Neither Hoffman's boyfriend nor Liza was concerned when communication
with their friend ended. Liza figured all went well and Hoffman was
with her boyfriend. He thought she may have been arrested with
Bradshaw and Green as part of the sting.
"I wasn't worried," Liza said. "The outcome that happened never
really crossed my mind."
Hoffman's boyfriend messaged her at 9 p.m. but got no reply. He drove
by her house around midnight and saw police cars near her apartment,
but her car wasn't there. He tried to find out if she had been booked
into jail, then fell asleep.
The Day After
Police went to his parents' house around 2 a.m., looking for him. Two
robbery detectives in dress shirts got to his place about a half-hour
later. He did not let them inside but told them Hoffman wasn't there.
At about 3 a.m. police in bulletproof vests knocked on the door of
another friend's house where Liza was spending the night. She, too,
told them she thought Hoffman was with police.
Even then Liza didn't panic. Maybe her friend had just been robbed
and dropped off somewhere. Maybe she was hiding out in the woods.
"She's really, really strong. I've never seen her cry," Liza said.
"If she had a chance (to get away), she would have taken it."
When Hoffman's boyfriend woke up around 9 a.m., he checked
Tallahassee.com and saw the alert that she was missing.
Liza went to Hoffman's apartment in the morning and the maintenance
man let her in to feed her cat Bentley. She saw blue vinyl gloves in
the trash; the couch cushions were turned over; Hoffman's bong was
gone. It was clear to Liza the police had been there that morning.

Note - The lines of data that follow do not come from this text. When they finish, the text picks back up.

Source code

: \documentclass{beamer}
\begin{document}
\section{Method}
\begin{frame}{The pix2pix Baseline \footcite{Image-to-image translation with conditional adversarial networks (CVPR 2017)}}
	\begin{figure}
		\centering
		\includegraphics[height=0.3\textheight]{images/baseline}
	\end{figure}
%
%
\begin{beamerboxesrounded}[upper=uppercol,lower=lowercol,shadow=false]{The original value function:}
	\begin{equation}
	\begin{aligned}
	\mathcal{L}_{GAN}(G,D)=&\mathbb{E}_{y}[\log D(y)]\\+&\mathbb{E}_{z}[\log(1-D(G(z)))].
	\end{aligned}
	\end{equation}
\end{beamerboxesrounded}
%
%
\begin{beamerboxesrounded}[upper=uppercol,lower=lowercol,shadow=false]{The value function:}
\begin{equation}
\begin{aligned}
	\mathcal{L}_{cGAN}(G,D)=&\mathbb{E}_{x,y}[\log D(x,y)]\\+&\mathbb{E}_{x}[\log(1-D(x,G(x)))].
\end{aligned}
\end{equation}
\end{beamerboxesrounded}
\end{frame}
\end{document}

Her boyfriend, Liza and other friends gathered at Hoffman's apartment
that afternoon. Her parents had arrived. They helped clean up the
place, did some dishes, ate leftovers out of the refrigerator and
talked about Hoffman in the present tense.
"She was such a fantastic cook," Liza said, remembering Hoffman's
gumbo and huge dinner parties where she would feed anyone who was
hungry. "We were all trying to stay positive."
The friends left around midnight and her father, mother and
stepfather slept at their daughter's place. About 9 a.m. the next day
Hoffman's mother called Liza, telling her to call everyone else and
come back to the apartment.
"I was the first one there," Liza said. "(Her mother) cried to me,
'She's dead!'"
'We Want to Know'
Police say Hoffman violated protocols by not listening to them and
following the men who are now charged with robbing her and led police
to her body.
But her friends say she was vulnerable, had no training and should
never have been put in such a dangerous situation.
"No one should have to bury their daughter for a half-pound of
marijuana," Liza said. "We want to know what happened, but her
parents have a right to know."
Hoffman's boyfriend hopes he finds out what went so wrong after he
received his last text from her: "I think everyone in Tallahassee has
a right to know."
Rachel Hoffman wasn't worried. It was she, two of her closest friends
say, who reassured them that nothing bad would happen if she helped
the Tallahassee Police Department catch a couple of drug dealers.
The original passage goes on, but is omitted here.